Par Temandang Gontran
Comment bâtir une nation forte avec la mentalité d'une époque révolue ? Les Tchadiens rêvent d'un avenir prospère, mais que font-ils concrètement pour changer leur quotidien ? Il suffit d'arpenter les quartiers et les marchés de la capitale pour se rendre à l'évidence : la majorité des habitants, en particulier dans les zones populaires et périphériques, peinent à rendre leur environnement propice au développement.
La ville de N'Djamena produit approximativement 1 200 tonnes d'ordures et de déchets solides par jour, selon les estimations officielles de la municipalité et des rapports d'experts de la Banque mondiale. Alors que ce sont les citoyens qui produisent ces déchets, si ces derniers n'arrivent pas à gérer leurs propres rebuts, qui le fera à leur place ?
Des comportements qui freinent l'évolution de la société
Dans les quartiers des 6e, 7e, 9e arrondissements et ailleurs, les constats amers s'enchaînent :
- Eaux usées et de douche drainées directement sur les voies de circulation.
- Saletés et ordures jetées sans scrupule dans les espaces vitaux.

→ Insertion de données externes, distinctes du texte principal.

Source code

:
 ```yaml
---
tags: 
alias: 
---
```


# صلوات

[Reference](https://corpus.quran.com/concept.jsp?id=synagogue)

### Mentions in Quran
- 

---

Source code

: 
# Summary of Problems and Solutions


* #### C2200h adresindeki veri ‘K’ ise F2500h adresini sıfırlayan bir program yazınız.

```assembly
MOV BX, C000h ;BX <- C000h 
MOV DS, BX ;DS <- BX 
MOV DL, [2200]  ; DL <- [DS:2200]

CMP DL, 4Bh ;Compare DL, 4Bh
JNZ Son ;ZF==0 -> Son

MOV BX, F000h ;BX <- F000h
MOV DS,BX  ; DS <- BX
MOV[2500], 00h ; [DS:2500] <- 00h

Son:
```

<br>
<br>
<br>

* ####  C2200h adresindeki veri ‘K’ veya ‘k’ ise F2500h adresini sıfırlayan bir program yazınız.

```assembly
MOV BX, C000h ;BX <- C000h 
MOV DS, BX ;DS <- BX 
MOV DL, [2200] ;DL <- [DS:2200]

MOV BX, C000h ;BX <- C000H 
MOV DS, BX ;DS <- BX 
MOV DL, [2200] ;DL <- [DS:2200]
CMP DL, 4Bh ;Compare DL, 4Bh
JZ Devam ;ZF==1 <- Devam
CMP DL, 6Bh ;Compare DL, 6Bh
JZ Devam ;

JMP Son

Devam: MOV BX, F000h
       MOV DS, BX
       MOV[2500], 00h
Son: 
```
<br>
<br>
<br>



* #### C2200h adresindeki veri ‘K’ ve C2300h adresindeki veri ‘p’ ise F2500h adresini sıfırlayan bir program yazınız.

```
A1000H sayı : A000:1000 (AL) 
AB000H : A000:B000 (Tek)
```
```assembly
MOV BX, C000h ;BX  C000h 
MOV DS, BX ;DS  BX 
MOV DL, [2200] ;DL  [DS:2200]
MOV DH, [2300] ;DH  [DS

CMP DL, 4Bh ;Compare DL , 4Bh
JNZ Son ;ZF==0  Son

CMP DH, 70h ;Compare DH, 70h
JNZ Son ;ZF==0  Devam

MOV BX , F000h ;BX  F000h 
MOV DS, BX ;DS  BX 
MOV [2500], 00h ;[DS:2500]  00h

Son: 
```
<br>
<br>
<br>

- Eaux pluviales souillées stagnant dans les zones d'habitation.
- Caniveaux détournés de leur fonction initiale pour devenir de véritables dépotoirs publics.
Autant de comportements citoyens déviants qui nuisent directement à l'évolution de notre société. Dans de telles situations, que peut-on attendre d'individus qui rêvent d'une vie meilleure tout en refusant de changer leurs propres habitudes ?
L'illusion du « tout-gouvernement »
La vie se construit d'abord en s'interrogeant sur la portée de nos gestes quotidiens. Trop souvent, le réflexe immédiat est de critiquer la mairie ou le gouvernement. Pourtant, la réalité est têtue : le meilleur ne viendra pas d'ailleurs. Chaque geste compte pour améliorer durablement nos conditions de vie.
Il est grand temps que la population de N'Djamena comprenne que le véritable développement d'une nation commence au seuil de sa propre porte.